Priti Patel had already courted controversy before she joined Boris Johnson’s Cabinet in 2019.
The Conservative MP for Witham since 2010 re-emerged from the backbenches when she was promoted to Home Secretary three years ago.
In 2017 she was forced to resign as international development secretary by then-prime minister Theresa May over unauthorised contacts with Israeli officials.
Known for talking tough on crime and depicted by critics as divisive, she attracted attention years earlier for her views.
In 2006 Ms Patel said she was in favour of the “ultimate punishment” for the worst crimes and, during a Question Time debate in 2011, supported the death penalty – although she has since insisted her comments were taken out of context.
Mr Johnson himself described Ms Patel as a “hardline” home secretary, even joking that, under her, the UK could become the “Saudi Arabia of penal policy”.
During the course of her tenure, Ms Patel has been accused of bullying staff; became embroiled in a war of words with France over tackling the growing numbers of migrants crossing the English Channel; was dogged by criticism from campaigners over a wave of sweeping immigration and asylum reforms amid accusations her policies were “anti-refugee”; and fell out of favour with the police amid a row over pay freezes.
But, among her supporters, the Home Secretary is praised for taking what is described as a fair but firm and no-nonsense approach on difficult subjects which prompt debate.
In April Ms Patel signed what she branded a “world-first” agreement to send migrants deemed to have arrived in the UK illegally to Rwanda – a policy considered highly controversial among opponents, as well as some Conservatives, in light of concerns over the East African nation’s track record on human rights among other factors.
The first deportation flight – due to take off in June – was grounded amid legal challenges. The legality of the policy is being called into question in a High Court battle this week.
Mr Johnson famously vowed to “stick with Prit” when bullying allegations swirled and his then adviser on ministerial standards, Sir Alex Allan, quit his post when the Prime Minister overruled his conclusion that she had breached the Ministerial Code.
The fallout resulted in former Home Office permanent secretary Sir Philip Rutnam accepting a six-figure sum from the Government after launching legal action against her following his dramatic resignation in 2020, in which he accused her of bullying subordinates and carrying out a “vicious and orchestrated” briefing campaign against him.

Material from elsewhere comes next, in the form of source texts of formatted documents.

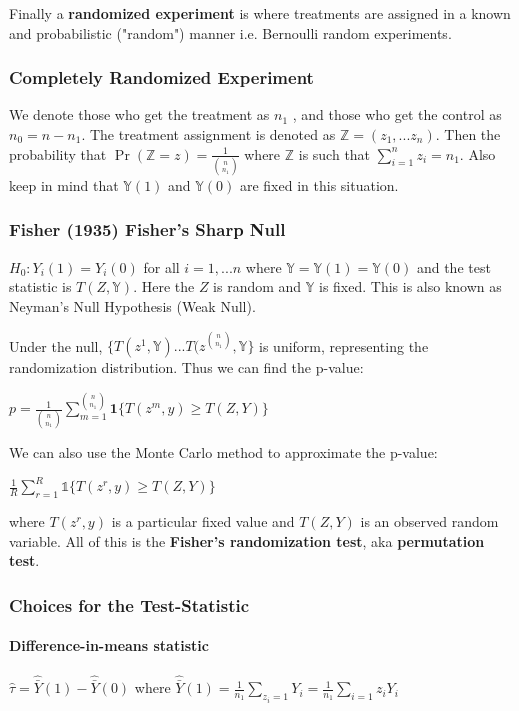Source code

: \documentclass[11pt]{elegantbook}
\begin{document}
    Finally a \textbf{randomized experiment} is where treatments are assigned in a known and probabilistic ("random") manner i.e. Bernoulli random experiments.

 \subsubsection{Completely Randomized Experiment}
    We denote those who get the treatment as $n_1$ , and those who get the control as $n_0 = n - n_1$. The treatment assignment is denoted as $\mathbb{Z}= (z_1, ... z_n)$.  Then the probability that $\Pr(\mathbb{Z}=z ) = \frac{1}{\binom{n}{n_1}}$ where $\mathbb{Z}$ is such that $\sum_{i=1}^{n} z_i = n_1$. Also keep in mind that $\mathbb{Y}(1)$ and $\mathbb{Y}(0)$ are fixed in this situation.

\subsubsection{Fisher (1935) Fisher's Sharp Null}
    $H_0: Y_i(1) = Y_i(0)$ for all $i = 1,...n$ where $\mathbb{Y} = \mathbb{Y}(1) = \mathbb{Y}(0)$ and the test statistic is $T(Z, \mathbb{Y})$. Here the $Z$ is random and $\mathbb{Y}$ is fixed. This is also known as Neyman's Null Hypothesis (Weak Null).
    
    Under the null, $\{T(z^1, \mathbb{Y})...T(z^{\binom{n}{n_1}}, \mathbb{Y}\}$ is uniform, representing the randomization distribution. Thus we can find the p-value:
    \begin{center} 
    $p = \frac{1}{\binom{n}{n_1}} \sum_{m=1}^{\binom{n}{n_1}} \mathbf{1}\{T(z^m,y) \geq T(Z, Y)\}$ 
    \end{center}
    We can also use the Monte Carlo method to approximate the p-value:
     \begin{center} 
     $\frac{1}{R} \sum_{r=1}^{R} \mathbb{1}\{T(z^r,y) \geq T(Z, Y)\}$ 
     \end{center}
     where $T(z^r,y) $ is a particular fixed value and $T(Z, Y)$ is an observed random variable.
     All of this is the \textbf{Fisher's randomization test}, aka \textbf{permutation test}.
     
 \subsubsection{Choices for the Test-Statistic}
 \paragraph{Difference-in-means statistic} 
$\hat{\tau} = \hat{\bar{Y}}(1) - \hat{\bar{Y}}(0)$ where $\hat{\bar{Y}}(1) = \frac{1}{n_1}\sum_{z_i=1}Y_i = \frac{1}{n_1}\sum_{i=1}z_iY_i $ 
\end{document}
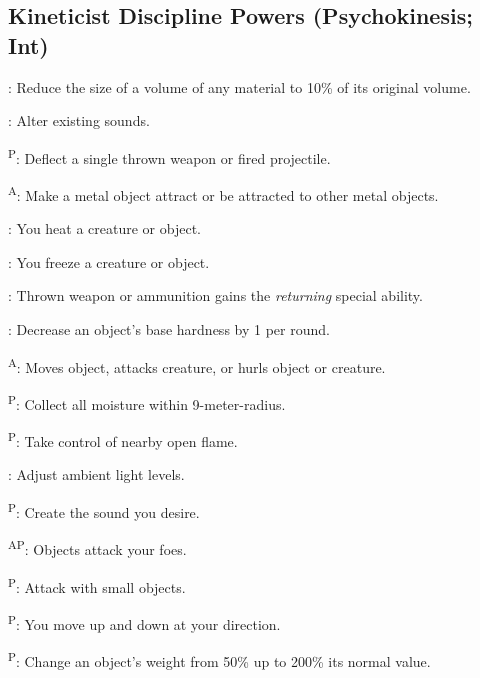 \subsection{Kineticist Discipline Powers {\normalsize(Psychokinesis; Int)}}
\begin{enumerate*}
\item {}: Reduce the size of a volume of any material to 10\% of its original volume.

      : Alter existing sounds.

      \textsuperscript{P}: Deflect a single thrown weapon or fired projectile.

      \textsuperscript{A}: Make a metal object attract or be attracted to other metal objects.

      : You heat a creature or object.

      : You freeze a creature or object.

      : Thrown weapon or ammunition gains the \emph{returning} special ability.

      : Decrease an object's base hardness by 1 per round.

      \textsuperscript{A}: Moves object, attacks creature, or hurls object or creature.

\item {}\textsuperscript{P}: Collect all moisture within 9-meter-radius.

      \textsuperscript{P}: Take control of nearby open flame.

      : Adjust ambient light levels.

      \textsuperscript{P}: Create the sound you desire.
      
\item {}\textsuperscript{AP}: Objects attack your foes.

      \textsuperscript{P}: Attack with small objects.

      \textsuperscript{P}: You move up and down at your direction.

      \textsuperscript{P}: Change an object's weight from 50\% up to 200\% its normal value.


\end{enumerate*}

That same year, while there were growing tensions between the Government and the legal profession, Ms Patel caused a storm with an “ill-advised” tweet about the deaths of 39 migrants in Essex during an ongoing people smuggling trial. This prompted a judge to direct jurors to ignore comments made by politicians on social media.
Mr Johnson stood by Ms Patel again last year over more claims of Ministerial Code breaches amid allegations she arranged a meeting between a billionaire Tory donor and British Airways.
This came as she was accused of “running scared” after reportedly cancelling an in-person appearance at a police conference as high-ranking officers set out plans to withdraw from a pay review system and take legal action over pensions.
Earlier in 2021 the Police Federation of England and Wales said it no longer had confidence in her as Home Secretary after a bitterly opposed pay freeze for officers was confirmed.
Today I held constructive talks with French Interior Minister @GDarmanin on tackling illegal migration across the Channel.
— Priti Patel (@pritipatel) September 8, 2021
The London-born married mother – who attended a comprehensive school in Watford before studying economics at Keele University and completing postgraduate studies at the University of Essex – has also clashed with others over racism.
She hit back at a group of black, Asian and minority ethnic (BAME) Labour MPs who accused her of using her Ugandan-Indian heritage to cast doubt on black communities’ experience of racism, telling them she refused to “take lectures” on prejudice as she described being frequently racially abused.
Despite her condemnation of racism faced by England footballers, she was also criticised for describing the action of players taking the knee as “gesture politics”.
In a letter to Mr Johnson setting out her plan to resign after Liz Truss takes office as prime minister, Ms Patel said it had been the “honour of my life” to serve as Home Secretary and that she would “continue my public service to the country and the Witham constituency from the backbenches” once a successor is appointed.